Exercise objective - All of the listing should be returned as written, apart from any picture in it.

Material for this task -
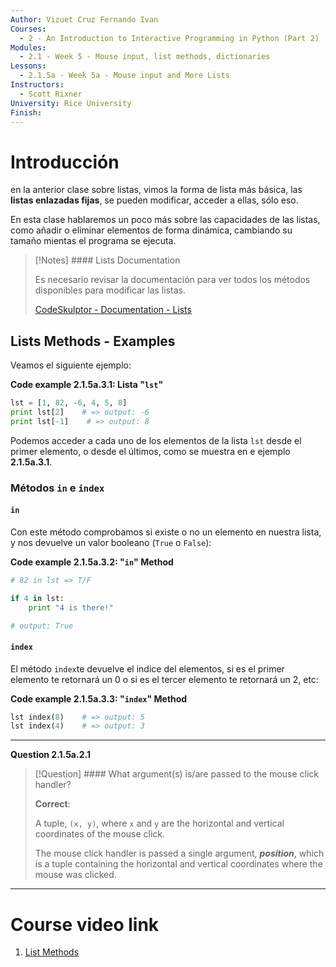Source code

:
 ```yaml
---
Author: Vizuet Cruz Fernando Ivan
Courses:
  - 2 - An Introduction to Interactive Programming in Python (Part 2)
Modules:
  - 2.1 - Week 5 - Mouse input, list methods, dictionaries
Lessons:
  - 2.1.5a - Week 5a - Mouse input and More Lists
Instructors:
  - Scott Rixner
University: Rice University
Finish:
---
```

# Introducción

en la anterior clase sobre listas, vimos la forma de lista más básica, las **listas enlazadas fijas**, se pueden modificar, acceder a ellas, sólo eso. 

En esta clase hablaremos un poco más sobre las capacidades de las listas, como añadir o eliminar elementos de forma dinámica, cambiando su tamaño mientas el programa se ejecuta.

> [!Notes] #### Lists Documentation
>
> Es necesario revisar la documentación para ver todos los métodos disponibles para modificar las listas.
> 
> [CodeSkulptor - Documentation - Lists](https://py2.codeskulptor.org/docs.html#tabs-Python)
## Lists Methods - Examples

Veamos el siguiente ejemplo:

**Code example 2.1.5a.3.1: Lista "`lst`"**

```python
lst = [1, 82, -6, 4, 5, 8]
print lst[2]    # => output: -6 
print lst[-1]    # => output: 8 
```
 
 Podemos acceder a cada uno de los elementos de la lista `lst` desde el primer elemento, o desde el últimos, como se muestra en e ejemplo **2.1.5a.3.1**.
### Métodos `in` e `index`

#### `in`

Con este método comprobamos si existe o no un elemento en nuestra lista, y nos devuelve un valor booleano (`True` o `False`):

**Code example 2.1.5a.3.2: "`in`" Method**

```python
# 82 in lst => T/F

if 4 in lst:
	print "4 is there!"

# output: True
```
#### `index`

El método `index`te devuelve el indice del elementos, si es el primer elemento te retornará un $0$ o si es el tercer elemento te retornará un $2$, etc:

**Code example 2.1.5a.3.3: "`index`" Method**

```python
lst index(8)    # => output: 5 
lst index(4)    # => output: 3
```



---
**Question 2.1.5a.2.1**

> [!Question] #### What argument(s) is/are passed to the mouse click handler?
>
> **Correct**:
> 
> A tuple,  `(x, y)`, where `x` and `y` are the horizontal and vertical coordinates of the mouse click.
> 
> The mouse click handler is passed a single argument, ***position***, which is a tuple containing the horizontal and vertical coordinates where the mouse was clicked.


---
# Course video link

1. [List Methods](https://www.coursera.org/learn/interactive-python-2/lecture/82S5B/list-methods)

Result of the exercise -
Source code

:
 ```yaml
---
Author: Vizuet Cruz Fernando Ivan
Courses:
  - 2 - An Introduction to Interactive Programming in Python (Part 2)
Modules:
  - 2.1 - Week 5 - Mouse input, list methods, dictionaries
Lessons:
  - 2.1.5a - Week 5a - Mouse input and More Lists
Instructors:
  - Scott Rixner
University: Rice University
Finish:
---
```

# Introducción

en la anterior clase sobre listas, vimos la forma de lista más básica, las **listas enlazadas fijas**, se pueden modificar, acceder a ellas, sólo eso. 

En esta clase hablaremos un poco más sobre las capacidades de las listas, como añadir o eliminar elementos de forma dinámica, cambiando su tamaño mientas el programa se ejecuta.

> [!Notes] #### Lists Documentation
>
> Es necesario revisar la documentación para ver todos los métodos disponibles para modificar las listas.
> 
> [CodeSkulptor - Documentation - Lists](https://py2.codeskulptor.org/docs.html#tabs-Python)
## Lists Methods - Examples

Veamos el siguiente ejemplo:

**Code example 2.1.5a.3.1: Lista "`lst`"**

```python
lst = [1, 82, -6, 4, 5, 8]
print lst[2]    # => output: -6 
print lst[-1]    # => output: 8 
```
 
 Podemos acceder a cada uno de los elementos de la lista `lst` desde el primer elemento, o desde el últimos, como se muestra en e ejemplo **2.1.5a.3.1**.
### Métodos `in` e `index`

#### `in`

Con este método comprobamos si existe o no un elemento en nuestra lista, y nos devuelve un valor booleano (`True` o `False`):

**Code example 2.1.5a.3.2: "`in`" Method**

```python
# 82 in lst => T/F

if 4 in lst:
	print "4 is there!"

# output: True
```
#### `index`

El método `index`te devuelve el indice del elementos, si es el primer elemento te retornará un $0$ o si es el tercer elemento te retornará un $2$, etc:

**Code example 2.1.5a.3.3: "`index`" Method**

```python
lst index(8)    # => output: 5 
lst index(4)    # => output: 3
```



---
**Question 2.1.5a.2.1**

> [!Question] #### What argument(s) is/are passed to the mouse click handler?
>
> **Correct**:
> 
> A tuple,  `(x, y)`, where `x` and `y` are the horizontal and vertical coordinates of the mouse click.
> 
> The mouse click handler is passed a single argument, ***position***, which is a tuple containing the horizontal and vertical coordinates where the mouse was clicked.


---
# Course video link

1. [List Methods](https://www.coursera.org/learn/interactive-python-2/lecture/82S5B/list-methods)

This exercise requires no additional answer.